Studholme is a locality in southern Canterbury in New Zealand's South Island. It is named after Michael Studholme, a pioneer European settler who arrived in the area in 1854.

== Geography ==

Studholme is situated on the coastal plains of the Waihao River and Waimate Creek, on the shores of the Pacific Ocean and Wainono Lagoon. Approximately seven kilometres west is Waimate, the largest town in the district. Other nearby localities include Hook to the north and Nukuroa and Willowbridge to the south.

== Transport ==

Studholme is situated on State Highway 1 and the Main South Line railway. The railway was opened on 1 February 1877 and still operates today, although passenger services ceased after the cancellation of the Southerner express train on 10 February 2002. Not long after the railway was opened, Studholme became a junction when a branch line was built to Waimate. Known as the Waimate Branch, this line began operating on 19 March 1877 and ran until 31 March 1966, from which point Studholme became the transshipment point for rail freight to and from Waimate.

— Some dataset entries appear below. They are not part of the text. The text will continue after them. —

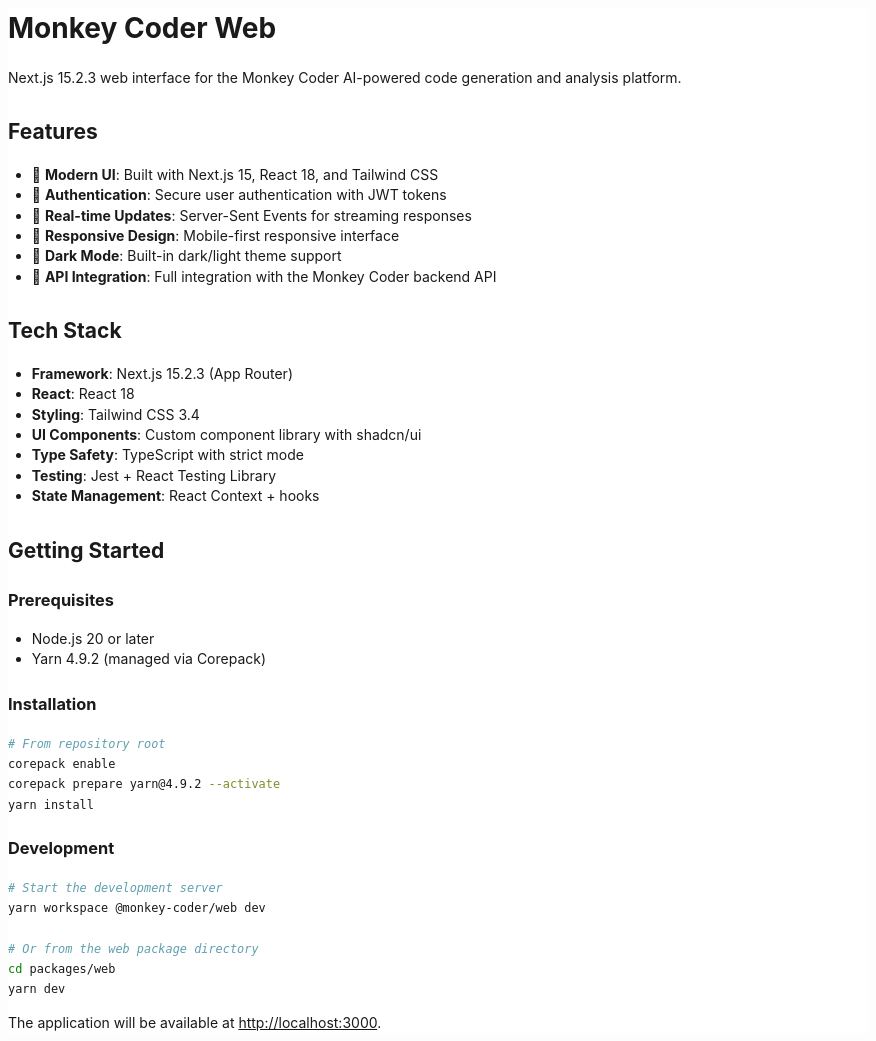 # Monkey Coder Web

Next.js 15.2.3 web interface for the Monkey Coder AI-powered code generation and analysis platform.

## Features

- 🎨 **Modern UI**: Built with Next.js 15, React 18, and Tailwind CSS
- 🔐 **Authentication**: Secure user authentication with JWT tokens
- 🚀 **Real-time Updates**: Server-Sent Events for streaming responses
- 📱 **Responsive Design**: Mobile-first responsive interface
- 🌙 **Dark Mode**: Built-in dark/light theme support
- 🔌 **API Integration**: Full integration with the Monkey Coder backend API

## Tech Stack

- **Framework**: Next.js 15.2.3 (App Router)
- **React**: React 18
- **Styling**: Tailwind CSS 3.4
- **UI Components**: Custom component library with shadcn/ui
- **Type Safety**: TypeScript with strict mode
- **Testing**: Jest + React Testing Library
- **State Management**: React Context + hooks

## Getting Started

### Prerequisites

- Node.js 20 or later
- Yarn 4.9.2 (managed via Corepack)

### Installation

```bash
# From repository root
corepack enable
corepack prepare yarn@4.9.2 --activate
yarn install
```

### Development

```bash
# Start the development server
yarn workspace @monkey-coder/web dev

# Or from the web package directory
cd packages/web
yarn dev
```

The application will be available at [http://localhost:3000](http://localhost:3000).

The abandoned formation of the branch, now trackless, can still be seen leaving the main line in Studholme.

== Economy ==

Studholme's economy is primarily agricultural. Industrial activity is directly related to agriculture; for example, a dairy factory was formally opened in late October 2007 and it produces products such as milk powder.

==Demographics==
Studholme is part of the Makikihi-Willowbridge statistical area.